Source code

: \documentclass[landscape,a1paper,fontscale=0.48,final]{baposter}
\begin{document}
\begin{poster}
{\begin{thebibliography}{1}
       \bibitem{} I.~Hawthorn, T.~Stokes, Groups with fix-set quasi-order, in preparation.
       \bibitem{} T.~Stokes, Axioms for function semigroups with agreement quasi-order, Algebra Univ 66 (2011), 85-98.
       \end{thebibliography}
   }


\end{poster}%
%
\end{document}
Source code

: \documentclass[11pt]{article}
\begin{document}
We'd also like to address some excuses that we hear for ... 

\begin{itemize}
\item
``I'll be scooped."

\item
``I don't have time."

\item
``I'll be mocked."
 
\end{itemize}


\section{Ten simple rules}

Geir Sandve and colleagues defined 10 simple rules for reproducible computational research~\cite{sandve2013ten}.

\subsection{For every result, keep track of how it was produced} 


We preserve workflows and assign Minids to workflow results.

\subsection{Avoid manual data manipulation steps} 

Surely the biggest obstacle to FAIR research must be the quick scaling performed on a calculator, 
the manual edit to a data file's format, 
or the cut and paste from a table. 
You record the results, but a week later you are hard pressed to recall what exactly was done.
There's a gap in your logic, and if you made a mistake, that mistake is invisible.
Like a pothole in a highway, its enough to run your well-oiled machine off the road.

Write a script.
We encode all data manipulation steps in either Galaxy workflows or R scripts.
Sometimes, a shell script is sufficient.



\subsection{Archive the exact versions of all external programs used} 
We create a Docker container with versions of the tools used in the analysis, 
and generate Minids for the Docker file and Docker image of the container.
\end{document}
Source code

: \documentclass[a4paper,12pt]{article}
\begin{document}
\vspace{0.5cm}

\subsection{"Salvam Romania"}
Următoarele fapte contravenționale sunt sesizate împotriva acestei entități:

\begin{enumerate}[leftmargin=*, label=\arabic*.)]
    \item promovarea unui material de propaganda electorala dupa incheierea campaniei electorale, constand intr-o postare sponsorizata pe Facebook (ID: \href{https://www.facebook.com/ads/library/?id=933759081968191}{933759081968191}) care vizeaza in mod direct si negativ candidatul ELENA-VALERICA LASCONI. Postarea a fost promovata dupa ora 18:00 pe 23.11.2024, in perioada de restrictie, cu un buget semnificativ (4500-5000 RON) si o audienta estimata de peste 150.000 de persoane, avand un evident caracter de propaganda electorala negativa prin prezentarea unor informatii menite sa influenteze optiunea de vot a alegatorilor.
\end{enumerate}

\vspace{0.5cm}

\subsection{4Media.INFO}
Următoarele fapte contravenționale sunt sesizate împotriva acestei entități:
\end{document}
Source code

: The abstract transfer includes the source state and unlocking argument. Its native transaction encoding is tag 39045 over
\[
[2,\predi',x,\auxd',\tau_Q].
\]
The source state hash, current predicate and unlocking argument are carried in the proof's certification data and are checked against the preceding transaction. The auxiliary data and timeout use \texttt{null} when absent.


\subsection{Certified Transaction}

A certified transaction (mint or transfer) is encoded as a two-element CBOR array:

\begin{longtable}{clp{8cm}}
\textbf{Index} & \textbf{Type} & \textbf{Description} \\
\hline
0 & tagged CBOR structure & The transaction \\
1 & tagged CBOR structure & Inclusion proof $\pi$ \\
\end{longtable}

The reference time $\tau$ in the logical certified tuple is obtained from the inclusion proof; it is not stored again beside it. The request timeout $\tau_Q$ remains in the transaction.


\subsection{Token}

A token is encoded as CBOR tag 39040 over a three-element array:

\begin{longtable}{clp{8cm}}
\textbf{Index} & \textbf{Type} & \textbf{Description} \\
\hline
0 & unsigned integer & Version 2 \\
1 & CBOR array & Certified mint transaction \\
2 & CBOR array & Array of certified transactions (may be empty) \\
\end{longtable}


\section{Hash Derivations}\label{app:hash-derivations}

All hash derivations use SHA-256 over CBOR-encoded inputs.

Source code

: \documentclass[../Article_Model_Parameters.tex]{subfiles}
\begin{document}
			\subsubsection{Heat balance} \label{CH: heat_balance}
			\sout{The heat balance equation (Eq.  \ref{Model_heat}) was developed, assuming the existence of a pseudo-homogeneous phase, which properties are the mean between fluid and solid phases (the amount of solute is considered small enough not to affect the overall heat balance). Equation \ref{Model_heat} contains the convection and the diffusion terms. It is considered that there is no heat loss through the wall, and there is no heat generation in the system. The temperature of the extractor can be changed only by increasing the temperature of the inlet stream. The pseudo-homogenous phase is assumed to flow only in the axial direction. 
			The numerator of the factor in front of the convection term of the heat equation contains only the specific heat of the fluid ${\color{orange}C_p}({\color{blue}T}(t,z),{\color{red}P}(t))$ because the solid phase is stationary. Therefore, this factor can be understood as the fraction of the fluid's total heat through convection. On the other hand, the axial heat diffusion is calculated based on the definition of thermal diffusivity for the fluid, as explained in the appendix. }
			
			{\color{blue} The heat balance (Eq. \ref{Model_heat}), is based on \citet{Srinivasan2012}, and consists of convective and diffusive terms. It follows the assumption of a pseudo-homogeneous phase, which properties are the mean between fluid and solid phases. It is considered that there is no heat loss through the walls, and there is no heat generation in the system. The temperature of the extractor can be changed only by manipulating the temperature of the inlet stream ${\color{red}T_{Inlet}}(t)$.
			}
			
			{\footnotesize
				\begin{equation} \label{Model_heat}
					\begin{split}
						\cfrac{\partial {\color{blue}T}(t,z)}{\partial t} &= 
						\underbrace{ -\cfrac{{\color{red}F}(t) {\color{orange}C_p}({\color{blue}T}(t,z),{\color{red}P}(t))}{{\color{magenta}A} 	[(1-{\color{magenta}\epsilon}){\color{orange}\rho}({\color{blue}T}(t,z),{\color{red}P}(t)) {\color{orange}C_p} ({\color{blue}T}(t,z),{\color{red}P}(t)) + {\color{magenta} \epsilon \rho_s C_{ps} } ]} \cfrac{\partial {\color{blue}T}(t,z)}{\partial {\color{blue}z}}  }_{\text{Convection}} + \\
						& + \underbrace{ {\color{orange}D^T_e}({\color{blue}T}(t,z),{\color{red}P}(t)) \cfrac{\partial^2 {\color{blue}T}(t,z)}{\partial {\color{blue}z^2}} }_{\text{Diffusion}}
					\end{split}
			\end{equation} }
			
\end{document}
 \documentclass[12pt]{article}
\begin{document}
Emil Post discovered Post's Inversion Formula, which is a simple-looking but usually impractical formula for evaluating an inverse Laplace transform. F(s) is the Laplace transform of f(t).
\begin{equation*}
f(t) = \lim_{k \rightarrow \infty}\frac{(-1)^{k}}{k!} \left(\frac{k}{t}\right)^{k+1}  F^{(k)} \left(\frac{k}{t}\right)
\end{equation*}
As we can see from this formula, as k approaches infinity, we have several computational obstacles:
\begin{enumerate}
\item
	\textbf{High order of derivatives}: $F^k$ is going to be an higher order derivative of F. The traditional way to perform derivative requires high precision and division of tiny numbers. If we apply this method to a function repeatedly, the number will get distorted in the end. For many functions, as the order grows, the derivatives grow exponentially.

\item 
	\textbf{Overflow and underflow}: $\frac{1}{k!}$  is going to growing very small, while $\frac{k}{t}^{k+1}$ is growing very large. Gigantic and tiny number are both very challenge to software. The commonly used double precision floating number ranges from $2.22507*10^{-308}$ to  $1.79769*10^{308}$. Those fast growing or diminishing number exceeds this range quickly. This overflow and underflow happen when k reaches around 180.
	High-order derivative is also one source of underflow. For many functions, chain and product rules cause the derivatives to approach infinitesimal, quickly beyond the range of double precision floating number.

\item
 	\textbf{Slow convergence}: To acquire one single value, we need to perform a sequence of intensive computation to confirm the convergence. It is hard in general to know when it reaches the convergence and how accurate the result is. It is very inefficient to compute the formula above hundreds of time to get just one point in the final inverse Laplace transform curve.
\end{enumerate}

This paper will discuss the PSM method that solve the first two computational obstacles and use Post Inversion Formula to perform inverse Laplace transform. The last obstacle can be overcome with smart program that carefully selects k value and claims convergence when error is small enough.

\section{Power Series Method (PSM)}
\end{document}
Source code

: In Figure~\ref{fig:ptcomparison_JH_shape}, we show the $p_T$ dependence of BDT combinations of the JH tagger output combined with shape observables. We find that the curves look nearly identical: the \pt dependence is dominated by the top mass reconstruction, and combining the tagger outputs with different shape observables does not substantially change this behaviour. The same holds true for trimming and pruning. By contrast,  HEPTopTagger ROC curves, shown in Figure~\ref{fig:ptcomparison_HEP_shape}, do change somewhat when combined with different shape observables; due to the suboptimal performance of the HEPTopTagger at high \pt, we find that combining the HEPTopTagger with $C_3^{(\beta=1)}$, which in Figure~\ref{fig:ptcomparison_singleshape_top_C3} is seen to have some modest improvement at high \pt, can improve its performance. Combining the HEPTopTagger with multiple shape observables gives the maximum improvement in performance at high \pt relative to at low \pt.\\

-------------------------

_WORK REQUIRED:_
Reproduce exactly, and only, the part of the listing above that begins at the line with "We encode all" and goes on through the line with "and generate Minids".

_RESPONSE AREA:_
We encode all data manipulation steps in either Galaxy workflows or R scripts.
Sometimes, a shell script is sufficient.



\subsection{Archive the exact versions of all external programs used} 
We create a Docker container with versions of the tools used in the analysis, 
and generate Minids for the Docker file and Docker image of the container.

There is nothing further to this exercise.